The world’s wine consumption fell again in 2025, reaching its lowest level since 1957, according to the International Organisation of Vine and Wine, or OIV, a decline that is deepening pressure on growers in France and especially in Bordeaux, where producers are cutting vines, carrying heavy stocks and warning that the market is no longer working for them.
In France, wine consumption dropped 3.2% in 2025 from a year earlier, extending a long slide that has changed drinking habits in bars, restaurants and homes. On terraces in Bordeaux, many customers now choose beer or soft drinks instead of wine, saying price matters and that beer is easier to pick without much knowledge. One bar manager in Bordeaux said about 70% of sales were beer and the rest wine.

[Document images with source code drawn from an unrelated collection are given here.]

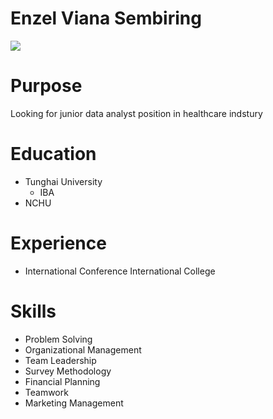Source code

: # Enzel Viana Sembiring

![](dog.jpeg)

# Purpose

Looking for junior data analyst position in healthcare indstury

# Education

- Tunghai University
    - IBA
- NCHU


# Experience

- International Conference International College

# Skills
- Problem Solving
- Organizational Management
- Team Leadership
- Survey Methodology
- Financial Planning
- Teamwork
- Marketing Management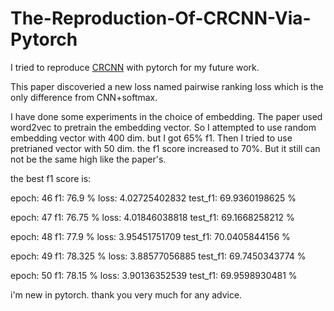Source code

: # The-Reproduction-Of-CRCNN-Via-Pytorch
I tried to reproduce [CRCNN](https://arxiv.org/abs/1504.06580) with pytorch for my future work.

This paper discoveried a new loss named pairwise ranking loss which is the only difference from CNN+softmax.

I have done some experiments in the choice of embedding.
The paper used word2vec to pretrain the embedding vector. So I attempted to use random embedding vector with 400 dim.
but I got 65% f1. Then I tried to use pretrianed vector with 50 dim. the f1 score increased to 70%. But it still can not be the same high like the paper's.

the best f1 score is:

epoch: 46 f1: 76.9 %   loss: 4.02725402832 test_f1: 69.9360198625 %

epoch: 47 f1: 76.75 %   loss: 4.01846038818 test_f1: 69.1668258212 %

epoch: 48 f1: 77.9 %   loss: 3.95451751709 test_f1: 70.0405844156 %

epoch: 49 f1: 78.325 %   loss: 3.88577056885 test_f1: 69.7450343774 %

epoch: 50 f1: 78.15 %   loss: 3.90136352539 test_f1: 69.9598930481 %

i'm new in pytorch. thank you very much for any advice.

The shift is hitting the Bordeaux region hard. There, vine pullouts have been subsidized as growers try to reduce production and survive a market with too much wine and too little demand. The vineyard area has shrunk by about 20% between 2023 and 2025. Pierre-Etienne Garzaro, a grower in Baron in the Entre-deux-Mers area, said he once farmed about 80 hectares of vines and now has 24. More parcels are still set to be uprooted.

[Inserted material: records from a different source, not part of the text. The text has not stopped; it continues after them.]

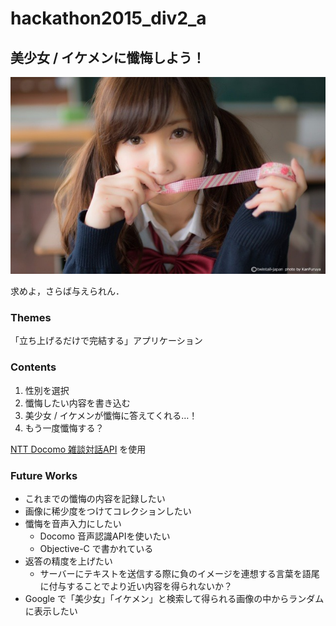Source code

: # hackathon2015_div2_a

## 美少女 / イケメンに懺悔しよう！

![](/Zange/contents/images/main.jpg)

求めよ，さらば与えられん．

### Themes
「立ち上げるだけで完結する」アプリケーション

### Contents

1. 性別を選択
2. 懺悔したい内容を書き込む
3. 美少女 / イケメンが懺悔に答えてくれる…！
4. もう一度懺悔する？

[NTT Docomo 雑談対話API](http://dev.smt.docomo.ne.jp/?p=docs.api.page&api_name=dialogue&p_name=api_reference) を使用

### Future Works
* これまでの懺悔の内容を記録したい
* 画像に稀少度をつけてコレクションしたい
* 懺悔を音声入力にしたい
  - Docomo 音声認識APIを使いたい
  - Objective-C で書かれている
* 返答の精度を上げたい
  - サーバーにテキストを送信する際に負のイメージを連想する言葉を語尾に付与することでより近い内容を得られないか？
* Google で「美少女」「イケメン」と検索して得られる画像の中からランダムに表示したい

Garzaro said his operation stopped producing some bulk wines because they were being sold at a loss. He said old stock remains in the cellar from 2021 and 2022, something he described as unprecedented. He also said exports to China and the United States have fallen by 30% and 40%, respectively, adding to the strain on producers already facing weak domestic demand.
The problem is not only lower consumption but also pricing, growers say. Garzaro argued that prices fall at the farm gate but not in stores, restaurants or wine shops, suggesting that middlemen are capturing the margin. That complaint has renewed calls from many vintners for a specific law banning sales below cost, a measure they say would help protect producers as they adjust to a smaller market.
France remains the world’s second-largest wine producer after Italy, but the sector is being squeezed by economic pressure, changing tastes and climate-related shocks. In Bordeaux, those forces are now visible in the vineyards themselves, where fewer vines are being kept in the ground and more growers are trying to decide what kind of wine business can still survive.